EXERCISE INSTRUCTIONS: For every record below, write out an exact copy.

Source data:
□ □ □ □ □

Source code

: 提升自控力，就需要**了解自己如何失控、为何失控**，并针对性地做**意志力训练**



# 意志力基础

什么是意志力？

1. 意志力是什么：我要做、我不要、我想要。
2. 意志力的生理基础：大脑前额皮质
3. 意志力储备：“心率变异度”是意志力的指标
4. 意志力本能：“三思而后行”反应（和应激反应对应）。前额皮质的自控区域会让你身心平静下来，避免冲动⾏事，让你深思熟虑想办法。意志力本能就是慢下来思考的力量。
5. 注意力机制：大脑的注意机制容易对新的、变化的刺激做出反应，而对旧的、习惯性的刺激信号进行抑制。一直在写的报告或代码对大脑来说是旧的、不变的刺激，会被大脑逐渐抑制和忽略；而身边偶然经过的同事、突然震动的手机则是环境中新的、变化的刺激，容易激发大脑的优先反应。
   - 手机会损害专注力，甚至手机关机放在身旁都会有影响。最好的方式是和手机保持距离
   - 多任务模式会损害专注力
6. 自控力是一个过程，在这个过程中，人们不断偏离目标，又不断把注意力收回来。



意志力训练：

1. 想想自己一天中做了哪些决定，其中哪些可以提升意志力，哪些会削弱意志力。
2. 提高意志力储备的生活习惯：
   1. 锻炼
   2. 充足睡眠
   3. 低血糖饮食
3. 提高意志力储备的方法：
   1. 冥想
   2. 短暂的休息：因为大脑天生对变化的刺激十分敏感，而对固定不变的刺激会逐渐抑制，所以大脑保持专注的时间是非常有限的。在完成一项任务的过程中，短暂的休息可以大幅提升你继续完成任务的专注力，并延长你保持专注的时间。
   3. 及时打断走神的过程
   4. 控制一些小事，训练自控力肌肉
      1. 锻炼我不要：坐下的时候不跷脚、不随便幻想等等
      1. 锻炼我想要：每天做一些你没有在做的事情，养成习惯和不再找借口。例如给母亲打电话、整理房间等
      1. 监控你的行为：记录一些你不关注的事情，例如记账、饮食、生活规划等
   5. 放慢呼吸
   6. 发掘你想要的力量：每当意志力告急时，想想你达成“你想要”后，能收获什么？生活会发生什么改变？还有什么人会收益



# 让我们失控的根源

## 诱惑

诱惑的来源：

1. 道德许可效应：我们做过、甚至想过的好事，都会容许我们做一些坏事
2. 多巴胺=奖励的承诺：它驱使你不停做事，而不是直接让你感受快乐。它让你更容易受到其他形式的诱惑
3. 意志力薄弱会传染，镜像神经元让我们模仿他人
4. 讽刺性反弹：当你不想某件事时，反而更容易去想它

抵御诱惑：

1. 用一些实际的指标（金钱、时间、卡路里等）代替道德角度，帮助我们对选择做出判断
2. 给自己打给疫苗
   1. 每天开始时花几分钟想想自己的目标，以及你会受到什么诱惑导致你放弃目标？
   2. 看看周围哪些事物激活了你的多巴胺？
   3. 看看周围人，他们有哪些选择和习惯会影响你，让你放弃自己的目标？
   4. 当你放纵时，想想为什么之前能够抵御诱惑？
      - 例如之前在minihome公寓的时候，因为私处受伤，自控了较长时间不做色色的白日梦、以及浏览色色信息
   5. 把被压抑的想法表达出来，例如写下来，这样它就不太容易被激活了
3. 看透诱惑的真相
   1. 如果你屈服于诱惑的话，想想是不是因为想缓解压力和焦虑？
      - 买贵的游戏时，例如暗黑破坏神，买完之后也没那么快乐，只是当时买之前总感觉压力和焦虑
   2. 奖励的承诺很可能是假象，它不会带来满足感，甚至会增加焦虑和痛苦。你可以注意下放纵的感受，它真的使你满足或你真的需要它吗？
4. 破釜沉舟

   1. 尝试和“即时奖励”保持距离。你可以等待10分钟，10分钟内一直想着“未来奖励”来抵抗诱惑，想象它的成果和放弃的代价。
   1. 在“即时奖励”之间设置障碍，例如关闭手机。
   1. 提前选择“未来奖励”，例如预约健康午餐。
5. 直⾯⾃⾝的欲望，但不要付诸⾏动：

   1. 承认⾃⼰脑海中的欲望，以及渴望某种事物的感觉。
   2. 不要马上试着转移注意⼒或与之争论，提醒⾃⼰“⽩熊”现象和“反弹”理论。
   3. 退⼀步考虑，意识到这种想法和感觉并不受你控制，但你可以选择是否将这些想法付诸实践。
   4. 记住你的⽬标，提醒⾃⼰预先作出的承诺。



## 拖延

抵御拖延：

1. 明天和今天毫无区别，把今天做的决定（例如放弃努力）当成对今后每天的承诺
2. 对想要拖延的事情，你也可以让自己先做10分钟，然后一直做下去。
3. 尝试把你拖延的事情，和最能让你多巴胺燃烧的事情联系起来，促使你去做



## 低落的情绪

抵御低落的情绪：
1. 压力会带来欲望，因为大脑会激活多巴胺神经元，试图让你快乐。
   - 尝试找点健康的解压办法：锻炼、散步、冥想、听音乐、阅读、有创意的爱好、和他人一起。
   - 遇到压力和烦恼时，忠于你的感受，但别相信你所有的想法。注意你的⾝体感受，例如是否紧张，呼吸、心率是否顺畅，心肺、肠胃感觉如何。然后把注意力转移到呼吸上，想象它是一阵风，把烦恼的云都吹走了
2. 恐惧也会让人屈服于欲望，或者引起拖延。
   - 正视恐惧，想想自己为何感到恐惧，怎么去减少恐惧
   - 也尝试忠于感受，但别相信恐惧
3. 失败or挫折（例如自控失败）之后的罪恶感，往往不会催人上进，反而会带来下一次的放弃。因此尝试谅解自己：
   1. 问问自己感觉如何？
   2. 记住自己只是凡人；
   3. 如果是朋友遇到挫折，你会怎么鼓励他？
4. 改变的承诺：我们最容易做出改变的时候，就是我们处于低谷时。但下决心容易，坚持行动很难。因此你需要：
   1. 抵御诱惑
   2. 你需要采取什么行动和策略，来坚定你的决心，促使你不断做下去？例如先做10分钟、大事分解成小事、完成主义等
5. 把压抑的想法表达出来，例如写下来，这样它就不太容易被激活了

□ □ □ □ □

OUTPUT OF THE EXERCISE:
Source code

: 提升自控力，就需要**了解自己如何失控、为何失控**，并针对性地做**意志力训练**



# 意志力基础

什么是意志力？

1. 意志力是什么：我要做、我不要、我想要。
2. 意志力的生理基础：大脑前额皮质
3. 意志力储备：“心率变异度”是意志力的指标
4. 意志力本能：“三思而后行”反应（和应激反应对应）。前额皮质的自控区域会让你身心平静下来，避免冲动⾏事，让你深思熟虑想办法。意志力本能就是慢下来思考的力量。
5. 注意力机制：大脑的注意机制容易对新的、变化的刺激做出反应，而对旧的、习惯性的刺激信号进行抑制。一直在写的报告或代码对大脑来说是旧的、不变的刺激，会被大脑逐渐抑制和忽略；而身边偶然经过的同事、突然震动的手机则是环境中新的、变化的刺激，容易激发大脑的优先反应。
   - 手机会损害专注力，甚至手机关机放在身旁都会有影响。最好的方式是和手机保持距离
   - 多任务模式会损害专注力
6. 自控力是一个过程，在这个过程中，人们不断偏离目标，又不断把注意力收回来。



意志力训练：

1. 想想自己一天中做了哪些决定，其中哪些可以提升意志力，哪些会削弱意志力。
2. 提高意志力储备的生活习惯：
   1. 锻炼
   2. 充足睡眠
   3. 低血糖饮食
3. 提高意志力储备的方法：
   1. 冥想
   2. 短暂的休息：因为大脑天生对变化的刺激十分敏感，而对固定不变的刺激会逐渐抑制，所以大脑保持专注的时间是非常有限的。在完成一项任务的过程中，短暂的休息可以大幅提升你继续完成任务的专注力，并延长你保持专注的时间。
   3. 及时打断走神的过程
   4. 控制一些小事，训练自控力肌肉
      1. 锻炼我不要：坐下的时候不跷脚、不随便幻想等等
      1. 锻炼我想要：每天做一些你没有在做的事情，养成习惯和不再找借口。例如给母亲打电话、整理房间等
      1. 监控你的行为：记录一些你不关注的事情，例如记账、饮食、生活规划等
   5. 放慢呼吸
   6. 发掘你想要的力量：每当意志力告急时，想想你达成“你想要”后，能收获什么？生活会发生什么改变？还有什么人会收益



# 让我们失控的根源

## 诱惑

诱惑的来源：

1. 道德许可效应：我们做过、甚至想过的好事，都会容许我们做一些坏事
2. 多巴胺=奖励的承诺：它驱使你不停做事，而不是直接让你感受快乐。它让你更容易受到其他形式的诱惑
3. 意志力薄弱会传染，镜像神经元让我们模仿他人
4. 讽刺性反弹：当你不想某件事时，反而更容易去想它

抵御诱惑：

1. 用一些实际的指标（金钱、时间、卡路里等）代替道德角度，帮助我们对选择做出判断
2. 给自己打给疫苗
   1. 每天开始时花几分钟想想自己的目标，以及你会受到什么诱惑导致你放弃目标？
   2. 看看周围哪些事物激活了你的多巴胺？
   3. 看看周围人，他们有哪些选择和习惯会影响你，让你放弃自己的目标？
   4. 当你放纵时，想想为什么之前能够抵御诱惑？
      - 例如之前在minihome公寓的时候，因为私处受伤，自控了较长时间不做色色的白日梦、以及浏览色色信息
   5. 把被压抑的想法表达出来，例如写下来，这样它就不太容易被激活了
3. 看透诱惑的真相
   1. 如果你屈服于诱惑的话，想想是不是因为想缓解压力和焦虑？
      - 买贵的游戏时，例如暗黑破坏神，买完之后也没那么快乐，只是当时买之前总感觉压力和焦虑
   2. 奖励的承诺很可能是假象，它不会带来满足感，甚至会增加焦虑和痛苦。你可以注意下放纵的感受，它真的使你满足或你真的需要它吗？
4. 破釜沉舟

   1. 尝试和“即时奖励”保持距离。你可以等待10分钟，10分钟内一直想着“未来奖励”来抵抗诱惑，想象它的成果和放弃的代价。
   1. 在“即时奖励”之间设置障碍，例如关闭手机。
   1. 提前选择“未来奖励”，例如预约健康午餐。
5. 直⾯⾃⾝的欲望，但不要付诸⾏动：

   1. 承认⾃⼰脑海中的欲望，以及渴望某种事物的感觉。
   2. 不要马上试着转移注意⼒或与之争论，提醒⾃⼰“⽩熊”现象和“反弹”理论。
   3. 退⼀步考虑，意识到这种想法和感觉并不受你控制，但你可以选择是否将这些想法付诸实践。
   4. 记住你的⽬标，提醒⾃⼰预先作出的承诺。



## 拖延

抵御拖延：

1. 明天和今天毫无区别，把今天做的决定（例如放弃努力）当成对今后每天的承诺
2. 对想要拖延的事情，你也可以让自己先做10分钟，然后一直做下去。
3. 尝试把你拖延的事情，和最能让你多巴胺燃烧的事情联系起来，促使你去做



## 低落的情绪

抵御低落的情绪：
1. 压力会带来欲望，因为大脑会激活多巴胺神经元，试图让你快乐。
   - 尝试找点健康的解压办法：锻炼、散步、冥想、听音乐、阅读、有创意的爱好、和他人一起。
   - 遇到压力和烦恼时，忠于你的感受，但别相信你所有的想法。注意你的⾝体感受，例如是否紧张，呼吸、心率是否顺畅，心肺、肠胃感觉如何。然后把注意力转移到呼吸上，想象它是一阵风，把烦恼的云都吹走了
2. 恐惧也会让人屈服于欲望，或者引起拖延。
   - 正视恐惧，想想自己为何感到恐惧，怎么去减少恐惧
   - 也尝试忠于感受，但别相信恐惧
3. 失败or挫折（例如自控失败）之后的罪恶感，往往不会催人上进，反而会带来下一次的放弃。因此尝试谅解自己：
   1. 问问自己感觉如何？
   2. 记住自己只是凡人；
   3. 如果是朋友遇到挫折，你会怎么鼓励他？
4. 改变的承诺：我们最容易做出改变的时候，就是我们处于低谷时。但下决心容易，坚持行动很难。因此你需要：
   1. 抵御诱惑
   2. 你需要采取什么行动和策略，来坚定你的决心，促使你不断做下去？例如先做10分钟、大事分解成小事、完成主义等
5. 把压抑的想法表达出来，例如写下来，这样它就不太容易被激活了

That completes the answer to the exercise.